Sapi duwe yang dipersembahkan dalam upacara Mungkah Wali di Pura Prajapati itu awalnya merupakan godel (anak sapi) hasil naur sesangi (bayar kaul) oleh krama yang masesangi (berkaul). Godel tersebut kemudian dilepas-liarkan. Saat diburu untuk upacara Mungkah Wali, dipilih sapi yang sudah dewasa. Di Desa Adat Tambakan ada kepercayaan ketika permohonanya dikabulkan, maka krama yang masesangi harus naur sesangi dengan godel jantan. Oleh krama setempat, hal ini diistilahkan naur bulu geles. Godel yang boleh dipersembahkan dalam naur sesangi hanyalah godel jantan dan tidak cacat secara fisik. “Naur sesangi itu hanya boleh dilakukan setiap rahina Tilem di Pura Dalem, Desa Adat Tambakan. Godel kaul itu setelah diupacari di Pura Dalem, kemudian dibiarkan lepas begitu saja ke alam bebas,”.
 
Tradisi naur sesangi berupa godel ini, sudah diwarisi krama Desa Adat Tambakan secara turun temurun. Krama yang naur sesangi, bukan hanya dari Desa Adat Tambakan, tapi juga asal luar desa.
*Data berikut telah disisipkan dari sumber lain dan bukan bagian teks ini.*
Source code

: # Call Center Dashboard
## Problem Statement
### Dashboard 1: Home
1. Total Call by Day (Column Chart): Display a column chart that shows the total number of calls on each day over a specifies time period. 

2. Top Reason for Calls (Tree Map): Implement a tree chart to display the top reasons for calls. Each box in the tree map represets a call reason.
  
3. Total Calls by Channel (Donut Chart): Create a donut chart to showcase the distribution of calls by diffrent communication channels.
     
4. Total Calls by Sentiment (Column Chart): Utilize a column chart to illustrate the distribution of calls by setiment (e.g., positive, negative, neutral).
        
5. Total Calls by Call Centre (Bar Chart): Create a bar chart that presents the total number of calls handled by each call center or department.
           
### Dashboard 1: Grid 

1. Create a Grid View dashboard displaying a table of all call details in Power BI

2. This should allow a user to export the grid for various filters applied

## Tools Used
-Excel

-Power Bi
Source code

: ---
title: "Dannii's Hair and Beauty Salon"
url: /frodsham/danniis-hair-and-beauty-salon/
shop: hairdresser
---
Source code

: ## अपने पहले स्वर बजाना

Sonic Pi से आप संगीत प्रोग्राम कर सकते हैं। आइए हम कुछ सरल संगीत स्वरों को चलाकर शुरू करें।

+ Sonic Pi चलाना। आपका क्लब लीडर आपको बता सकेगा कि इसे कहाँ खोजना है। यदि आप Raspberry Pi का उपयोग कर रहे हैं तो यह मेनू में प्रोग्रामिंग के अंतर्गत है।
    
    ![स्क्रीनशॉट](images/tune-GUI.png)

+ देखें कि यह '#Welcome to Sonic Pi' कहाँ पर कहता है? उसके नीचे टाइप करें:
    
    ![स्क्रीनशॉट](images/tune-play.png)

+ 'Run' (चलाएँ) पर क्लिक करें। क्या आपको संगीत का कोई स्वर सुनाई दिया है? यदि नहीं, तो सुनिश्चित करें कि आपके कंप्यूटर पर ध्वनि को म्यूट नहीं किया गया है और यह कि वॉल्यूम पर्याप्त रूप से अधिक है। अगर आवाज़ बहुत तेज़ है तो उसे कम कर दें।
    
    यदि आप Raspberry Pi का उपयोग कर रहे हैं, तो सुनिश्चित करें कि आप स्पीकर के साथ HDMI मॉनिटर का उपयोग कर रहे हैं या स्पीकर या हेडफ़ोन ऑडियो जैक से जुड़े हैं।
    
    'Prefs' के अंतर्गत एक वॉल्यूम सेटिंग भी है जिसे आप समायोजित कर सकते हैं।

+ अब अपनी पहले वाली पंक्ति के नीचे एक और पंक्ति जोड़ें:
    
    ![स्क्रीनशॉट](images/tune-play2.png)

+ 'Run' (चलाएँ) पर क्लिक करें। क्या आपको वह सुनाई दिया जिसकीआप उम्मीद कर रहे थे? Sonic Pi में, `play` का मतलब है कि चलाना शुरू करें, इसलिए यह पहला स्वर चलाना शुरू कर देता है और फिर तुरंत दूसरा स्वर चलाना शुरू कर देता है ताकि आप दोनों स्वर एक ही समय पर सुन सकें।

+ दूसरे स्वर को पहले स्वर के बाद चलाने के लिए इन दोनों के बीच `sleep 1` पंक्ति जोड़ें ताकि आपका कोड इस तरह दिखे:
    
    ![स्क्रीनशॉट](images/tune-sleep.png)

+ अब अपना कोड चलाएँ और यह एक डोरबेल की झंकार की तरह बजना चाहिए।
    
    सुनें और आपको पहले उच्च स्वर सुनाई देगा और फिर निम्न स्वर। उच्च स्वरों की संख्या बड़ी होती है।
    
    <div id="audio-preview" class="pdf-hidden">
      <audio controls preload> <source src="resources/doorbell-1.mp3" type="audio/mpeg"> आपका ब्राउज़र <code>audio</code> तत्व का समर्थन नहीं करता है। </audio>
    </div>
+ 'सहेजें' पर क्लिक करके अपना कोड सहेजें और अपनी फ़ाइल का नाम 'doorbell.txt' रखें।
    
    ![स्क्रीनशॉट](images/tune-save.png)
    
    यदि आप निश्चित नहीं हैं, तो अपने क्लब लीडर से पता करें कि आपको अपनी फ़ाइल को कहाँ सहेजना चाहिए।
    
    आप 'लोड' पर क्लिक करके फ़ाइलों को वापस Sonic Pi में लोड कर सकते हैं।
Krama luar desa itu naur sesangi, karena pernah memohon sesuatu di Pura Dalem dan sesanginya dikabulkan Ida Batara. “Banyak krama yang datang mohon di Pura Dalem. Ada yang memohon agar dapat pekerjaan, punya anak, sukses di politik, hingga sukses di bisnis. Saat memohon itu, mereka berjanji akan mempersembahkan godel jika permohonannya dikabulkan,”. Karena saking banyak banyaknya krama yang merasa permohonannya dikabulkan, makanya setiap rahina Tilem selalu ada saja yang naur sesangi di Pura Dalem, Desa Adat Tambakan. “Kadang bisa sampai 6 ekor godel kaul dilepas-liarkan usai Tilem,”.
 
Godel kaul itu dibiarkan hidup di alam bebas. Tidak jarang, setelah tumbuh besar, sapi-sapi jantan yang dikeramatkan itu ditemukan hidup di luar wilayah Desa Tambakan, bahkan sampai ke kawasan pegunungan Kecamatan Kintamani, Bangli. Ada pula yang ditemukan di wilayah Kabupaten Badung. Namun, warga desa tetangga di luar Desa Tambakan biasanya sudah percaya bahwa sapi-sapi liar itu adalah Duwe Pura Dalem, Desa Adat Tambakan, tak berani menganggunya. Ketika upacara Mungkah Wali dilaksanakan, sapi-sapi duwe itu banyak yang ditangkap di luar wilayah Desa Tambakan, seperti di Kintamani. Keberadaan sapi-sapi duwe yang kemudian diburu itu diketahui dari informasi warga setempat. Mereka memberitahukan keberadaan sapi duwe di wilayahnya kepada krama Desa Tambakan. Sejauh ini, belum diketahui persis berapa jumlah populasi sapi duwe yang hidup liar.